Problem requirements: Gather all lines in the records below that include the word "disaster".

::: Stored data :::

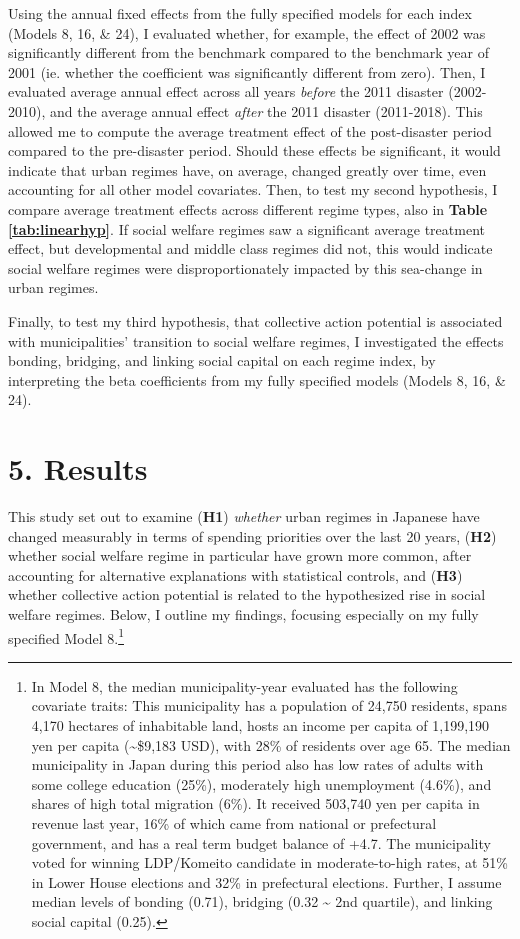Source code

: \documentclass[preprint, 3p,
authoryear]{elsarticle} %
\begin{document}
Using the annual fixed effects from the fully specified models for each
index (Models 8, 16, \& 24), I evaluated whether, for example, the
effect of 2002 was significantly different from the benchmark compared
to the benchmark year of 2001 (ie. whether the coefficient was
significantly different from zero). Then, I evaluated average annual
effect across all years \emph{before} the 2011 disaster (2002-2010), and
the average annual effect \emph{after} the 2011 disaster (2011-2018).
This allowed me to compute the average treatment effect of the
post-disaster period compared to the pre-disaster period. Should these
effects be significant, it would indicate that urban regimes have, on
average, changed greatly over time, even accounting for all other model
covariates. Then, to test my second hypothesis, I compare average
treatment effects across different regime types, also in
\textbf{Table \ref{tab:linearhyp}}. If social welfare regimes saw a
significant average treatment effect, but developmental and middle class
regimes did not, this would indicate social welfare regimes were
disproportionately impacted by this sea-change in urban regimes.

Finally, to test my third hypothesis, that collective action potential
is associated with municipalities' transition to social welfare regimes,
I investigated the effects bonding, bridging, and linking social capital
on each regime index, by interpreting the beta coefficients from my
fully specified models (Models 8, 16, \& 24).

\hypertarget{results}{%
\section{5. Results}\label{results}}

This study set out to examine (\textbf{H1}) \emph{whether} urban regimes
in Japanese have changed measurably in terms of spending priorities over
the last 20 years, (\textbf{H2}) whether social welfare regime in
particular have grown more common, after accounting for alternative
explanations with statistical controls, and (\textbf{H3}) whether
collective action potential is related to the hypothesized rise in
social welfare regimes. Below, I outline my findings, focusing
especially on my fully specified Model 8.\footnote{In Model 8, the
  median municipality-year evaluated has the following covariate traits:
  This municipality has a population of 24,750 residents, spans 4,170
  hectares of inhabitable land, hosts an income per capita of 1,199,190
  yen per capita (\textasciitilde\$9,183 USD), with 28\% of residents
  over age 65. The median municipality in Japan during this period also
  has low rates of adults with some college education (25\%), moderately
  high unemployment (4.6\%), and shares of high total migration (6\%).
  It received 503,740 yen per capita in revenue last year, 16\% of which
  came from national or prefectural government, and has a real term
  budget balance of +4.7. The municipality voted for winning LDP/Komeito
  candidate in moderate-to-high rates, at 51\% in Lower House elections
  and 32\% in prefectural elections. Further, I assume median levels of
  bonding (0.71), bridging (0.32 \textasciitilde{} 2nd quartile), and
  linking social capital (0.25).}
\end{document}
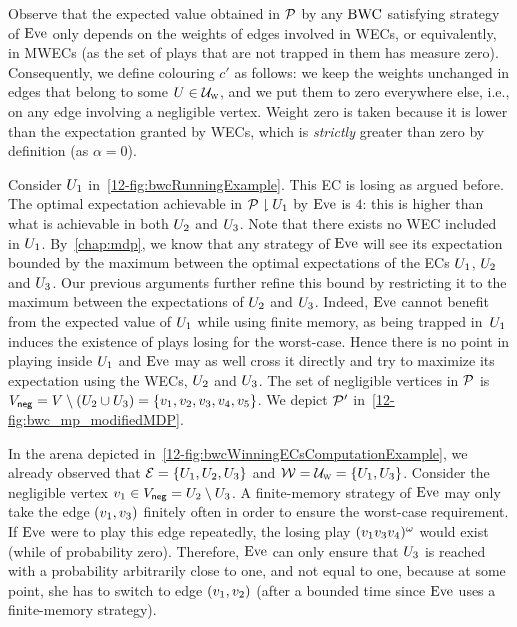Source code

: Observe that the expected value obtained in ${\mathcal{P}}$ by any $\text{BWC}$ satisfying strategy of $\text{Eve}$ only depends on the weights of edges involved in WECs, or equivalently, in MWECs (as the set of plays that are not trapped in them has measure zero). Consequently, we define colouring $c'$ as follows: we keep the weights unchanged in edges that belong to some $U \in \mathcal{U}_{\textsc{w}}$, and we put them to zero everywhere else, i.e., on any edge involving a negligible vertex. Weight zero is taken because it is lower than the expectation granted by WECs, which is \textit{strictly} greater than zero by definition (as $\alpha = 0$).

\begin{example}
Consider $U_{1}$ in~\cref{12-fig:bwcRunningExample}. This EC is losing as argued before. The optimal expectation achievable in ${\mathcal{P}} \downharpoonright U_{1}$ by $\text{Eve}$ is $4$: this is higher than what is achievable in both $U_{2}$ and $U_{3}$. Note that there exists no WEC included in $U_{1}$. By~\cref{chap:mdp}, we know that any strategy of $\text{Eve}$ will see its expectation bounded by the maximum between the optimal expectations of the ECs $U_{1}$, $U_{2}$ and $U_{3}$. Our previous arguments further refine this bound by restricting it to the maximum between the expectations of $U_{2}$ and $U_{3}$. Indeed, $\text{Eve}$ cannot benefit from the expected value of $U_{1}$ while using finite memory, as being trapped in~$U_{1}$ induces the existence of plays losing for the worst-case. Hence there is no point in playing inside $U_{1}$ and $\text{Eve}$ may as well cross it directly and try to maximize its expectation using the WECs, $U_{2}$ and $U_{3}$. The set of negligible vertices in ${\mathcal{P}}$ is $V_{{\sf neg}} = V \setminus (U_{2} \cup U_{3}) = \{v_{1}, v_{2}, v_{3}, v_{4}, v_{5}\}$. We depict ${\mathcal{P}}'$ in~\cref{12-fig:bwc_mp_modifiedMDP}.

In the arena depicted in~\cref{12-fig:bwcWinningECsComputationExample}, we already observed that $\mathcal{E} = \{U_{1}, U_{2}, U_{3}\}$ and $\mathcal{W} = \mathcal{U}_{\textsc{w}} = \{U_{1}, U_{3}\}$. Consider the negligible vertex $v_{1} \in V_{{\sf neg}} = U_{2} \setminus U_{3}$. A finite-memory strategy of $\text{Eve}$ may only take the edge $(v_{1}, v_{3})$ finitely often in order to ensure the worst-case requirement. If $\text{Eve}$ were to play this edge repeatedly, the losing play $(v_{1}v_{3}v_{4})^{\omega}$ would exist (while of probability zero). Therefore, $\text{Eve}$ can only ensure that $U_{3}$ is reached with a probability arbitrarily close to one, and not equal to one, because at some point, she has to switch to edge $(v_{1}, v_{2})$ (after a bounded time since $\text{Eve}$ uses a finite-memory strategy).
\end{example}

:::

Response:
effect across all years \emph{before} the 2011 disaster (2002-2010), and
the average annual effect \emph{after} the 2011 disaster (2011-2018).
post-disaster period compared to the pre-disaster period. Should these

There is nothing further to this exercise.